The pan-regional action day took place on April 11 and followed painstaking digital detective work across Germany, Spain, France, the UK and other countries, according to Europol.

Over 400 officers in 11 countries were involved in the operation, which led to 38 house searches and the seizure of €4.7m in bank accounts, €1.5m in cryptocurrencies, €106,000 in cash, several luxury vehicles, works of art, and large numbers of electronic devices and documents.

A Russian national, one of the suspected ringleaders of the scheme, was traced to a property in the Dominican Republic where they were living.

Read more on investment fraud: Investment Fraud is Now Biggest Cybercrime Earner

JuicyFields operated as a classic Ponzi scheme between 2020 and July 2022, according to Europol. Promising high returns with little to no risk, the scammers simply used money from new investors to pay returns to earlier ones – creating the illusion of a profitable scheme.

Some 550,000 Europeans were snared in the scheme, lured by the promise of financial gains from investing in a non-existent cannabis cultivation operation.

They were targeted with social media ads touting “e-growing” investment opportunities linked to the purchase of cannabis plants being grown for medical purposes. Some paid in thousands or even tens of thousands of euros, Europol claimed.

The JuicyFields scheme was also unusual in that its ringleaders set up physical offices, employed staff and touted their wares at cannabis industry events, giving it the illusion of legitimacy.
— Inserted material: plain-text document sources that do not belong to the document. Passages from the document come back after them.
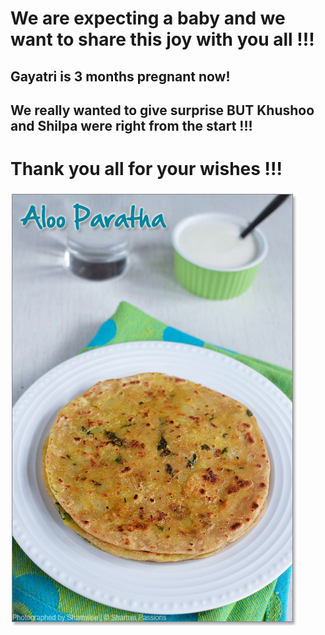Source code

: 
# We are expecting a baby and we want to share this joy with you all !!! 

## Gayatri is 3 months pregnant now!

## We really wanted to give surprise BUT Khushoo and Shilpa were right from the start !!!

# Thank you all for your wishes !!!

![Aloo Paratha](/aloo.jpeg)



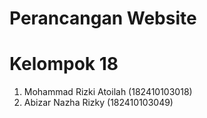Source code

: # Perancangan Website
# Kelompok 18

1. Mohammad Rizki Atoilah	(182410103018)
2. Abizar Nazha Rizky		(182410103049)
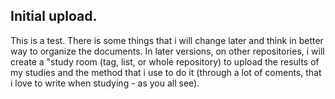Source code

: ## Initial upload.

This is a test. There is some things that i will change later and think in better way to organize the documents. In later versions, on other repositories, i will create a "study room (tag, list, or whole repository) to upload the results of my studies and the method that i use to do it (through a lot of coments, that i love to write when studying - as you all see).
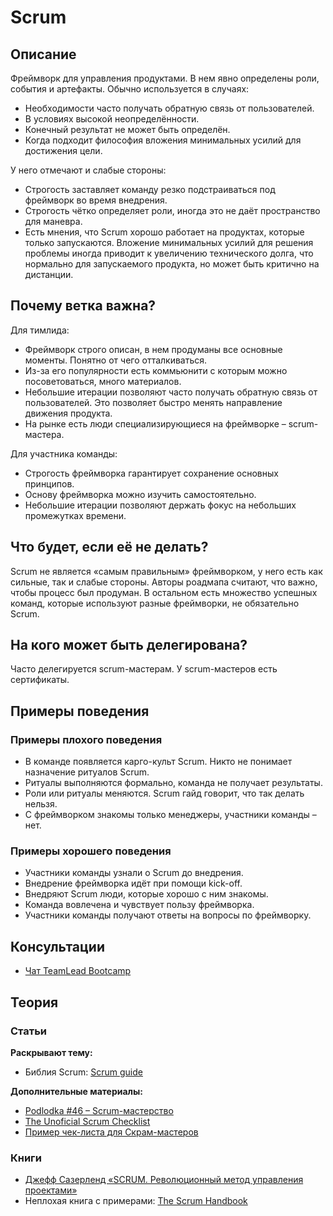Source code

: # Scrum
## Описание
Фреймворк для управления продуктами. В нем явно определены роли, события и артефакты. Обычно используется в случаях:
- Необходимости часто получать обратную связь от пользователей.
- В условиях высокой неопределённости.
- Конечный результат не может быть определён.
- Когда подходит философия вложения минимальных усилий для достижения цели.

У него отмечают и слабые стороны:
- Строгость заставляет команду резко подстраиваться под фреймворк во время внедрения.
- Строгость чётко определяет роли, иногда это не даёт пространство для маневра.
- Есть мнения, что Scrum хорошо работает на продуктах, которые только запускаются. Вложение минимальных усилий для решения проблемы иногда приводит к увеличению технического долга, что нормально для запускаемого продукта, но может быть критично на дистанции.

## Почему ветка важна?
Для тимлида:
- Фреймворк строго описан, в нем продуманы все основные моменты. Понятно от чего отталкиваться.
- Из-за его популярности есть коммьюнити с которым можно посоветоваться, много материалов.
- Небольшие итерации позволяют часто получать обратную связь от пользователей. Это позволяет быстро менять направление движения продукта.
- На рынке есть люди специализирующиеся на фреймворке – scrum-мастера.

Для участника команды:
- Строгость фреймворка гарантирует сохранение основных принципов.
- Основу фреймворка можно изучить самостоятельно.
- Небольшие итерации позволяют держать фокус на небольших промежутках времени.

## Что будет, если её не делать?
Scrum не является «самым правильным» фреймворком, у него есть как сильные, так и слабые стороны. Авторы роадмапа считают, что важно, чтобы процесс был продуман. В остальном есть множество успешных команд, которые используют разные фреймворки, не обязательно Scrum.

## На кого может быть делегирована?
Часто делегируется scrum-мастерам. У scrum-мастеров есть сертификаты.

## Примеры поведения
### Примеры плохого поведения
- В команде появляется карго-культ Scrum. Никто не понимает назначение ритуалов Scrum.
- Ритуалы выполняются формально, команда не получает результаты.
- Роли или ритуалы меняются. Scrum гайд говорит, что так делать нельзя.
- С фреймворком знакомы только менеджеры, участники команды – нет.

### Примеры хорошего поведения
- Участники команды узнали о Scrum до внедрения.
- Внедрение фреймворка идёт при помощи kick-off.
- Внедряют Scrum люди, которые хорошо с ним знакомы.
- Команда вовлечена и чувствует пользу фреймворка.
- Участники команды получают ответы на вопросы по фреймворку.

## Консультации
- [Чат TeamLead Bootcamp](https://t.me/tlbootcamp)

## Теория
### Статьи
**Раскрывают тему:**
- Библия Scrum: [Scrum guide](https://www.scrumguides.org/scrum-guide.html)

**Дополнительные материалы:**
- [Podlodka #46 – Scrum-мастерство](https://soundcloud.com/podlodka/podlodka-46-scrum-masterstvo)
- [The Unoficial Scrum Checklist](https://www.crisp.se/wp-content/uploads/2012/05/Scrum-checklist.pdf)
- [Пример чек-листа для Скрам-мастеров](https://scrummasterchecklist.org/pdf/ScrumMaster_Checklist_ru_2017.pdf)

### Книги
- [Джефф Сазерленд «SCRUM. Революционный метод управления проектами»](https://www.litres.ru/dzheff-sazerlend/scrum/)
- Неплохая книга с примерами: [The Scrum Handbook](https://www.goodreads.com/book/show/41441311-scrum-handbook)
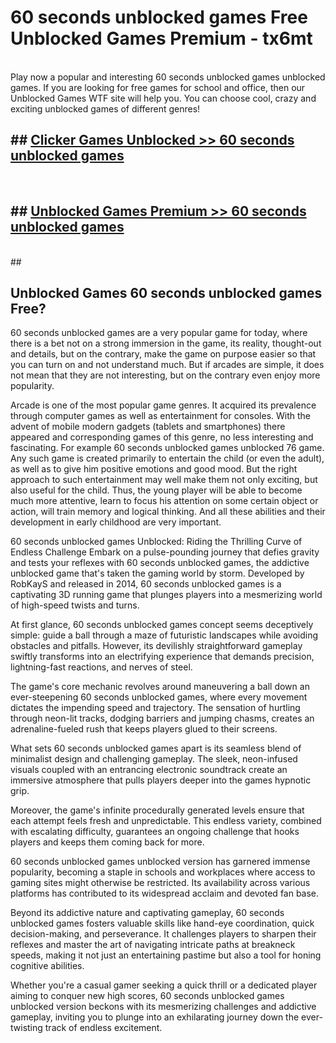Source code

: # 60 seconds unblocked games  Free Unblocked Games Premium - tx6mt <br>
<br>
Play now a popular and interesting 60 seconds unblocked games unblocked games. If you are looking for free games for school and office, then our Unblocked Games WTF site will help you. You can choose cool, crazy and exciting unblocked games of different genres!


## ##  [Clicker Games Unblocked >> 60 seconds unblocked games](http://freeplayer.one?title=60_seconds_unblocked_games&ref=UGames)
  <br>

##  ## [Unblocked Games Premium >> 60 seconds unblocked games](http://freeplayer.one?title=60_seconds_unblocked_games&ref=UGames)
  <br>
  ##



## Unblocked Games 60 seconds unblocked games Free?

60 seconds unblocked games are a very popular game for today, where there is a bet not on a strong immersion in the game, its reality, thought-out and details, but on the contrary, make the game on purpose easier so that you can turn on and not understand much. But if arcades are simple, it does not mean that they are not interesting, but on the contrary even enjoy more popularity.

Arcade is one of the most popular game genres. It acquired its prevalence through computer games as well as entertainment for consoles. With the advent of mobile modern gadgets (tablets and smartphones) there appeared and corresponding games of this genre, no less interesting and fascinating. For example 60 seconds unblocked games unblocked 76 game. Any such game is created primarily to entertain the child (or even the adult), as well as to give him positive emotions and good mood. But the right approach to such entertainment may well make them not only exciting, but also useful for the child. Thus, the young player will be able to become much more attentive, learn to focus his attention on some certain object or action, will train memory and logical thinking. And all these abilities and their development in early childhood are very important.

60 seconds unblocked games Unblocked: Riding the Thrilling Curve of Endless Challenge
Embark on a pulse-pounding journey that defies gravity and tests your reflexes with 60 seconds unblocked games, the addictive unblocked game that's taken the gaming world by storm. Developed by RobKayS and released in 2014, 60 seconds unblocked games is a captivating 3D running game that plunges players into a mesmerizing world of high-speed twists and turns.

At first glance, 60 seconds unblocked games concept seems deceptively simple: guide a ball through a maze of futuristic landscapes while avoiding obstacles and pitfalls. However, its devilishly straightforward gameplay swiftly transforms into an electrifying experience that demands precision, lightning-fast reactions, and nerves of steel.

The game's core mechanic revolves around maneuvering a ball down an ever-steepening 60 seconds unblocked games, where every movement dictates the impending speed and trajectory. The sensation of hurtling through neon-lit tracks, dodging barriers and jumping chasms, creates an adrenaline-fueled rush that keeps players glued to their screens.

What sets 60 seconds unblocked games apart is its seamless blend of minimalist design and challenging gameplay. The sleek, neon-infused visuals coupled with an entrancing electronic soundtrack create an immersive atmosphere that pulls players deeper into the games hypnotic grip.

Moreover, the game's infinite procedurally generated levels ensure that each attempt feels fresh and unpredictable. This endless variety, combined with escalating difficulty, guarantees an ongoing challenge that hooks players and keeps them coming back for more.

60 seconds unblocked games unblocked version has garnered immense popularity, becoming a staple in schools and workplaces where access to gaming sites might otherwise be restricted. Its availability across various platforms has contributed to its widespread acclaim and devoted fan base.

Beyond its addictive nature and captivating gameplay, 60 seconds unblocked games fosters valuable skills like hand-eye coordination, quick decision-making, and perseverance. It challenges players to sharpen their reflexes and master the art of navigating intricate paths at breakneck speeds, making it not just an entertaining pastime but also a tool for honing cognitive abilities.

Whether you're a casual gamer seeking a quick thrill or a dedicated player aiming to conquer new high scores, 60 seconds unblocked games unblocked version beckons with its mesmerizing challenges and addictive gameplay, inviting you to plunge into an exhilarating journey down the ever-twisting track of endless excitement.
Europol warned that losses to the scheme may be even higher than the €645m already reported.

Investment fraud was the highest earning cybercrime type last year, making criminals over $4.5bn, according to the FBI.

The suspects in this scheme are said to be Russian, Dutch, German, Italian, Latvian, Maltese, Polish, Jordanian, American and Venezuelan – although it’s not clear whether all have been apprehended.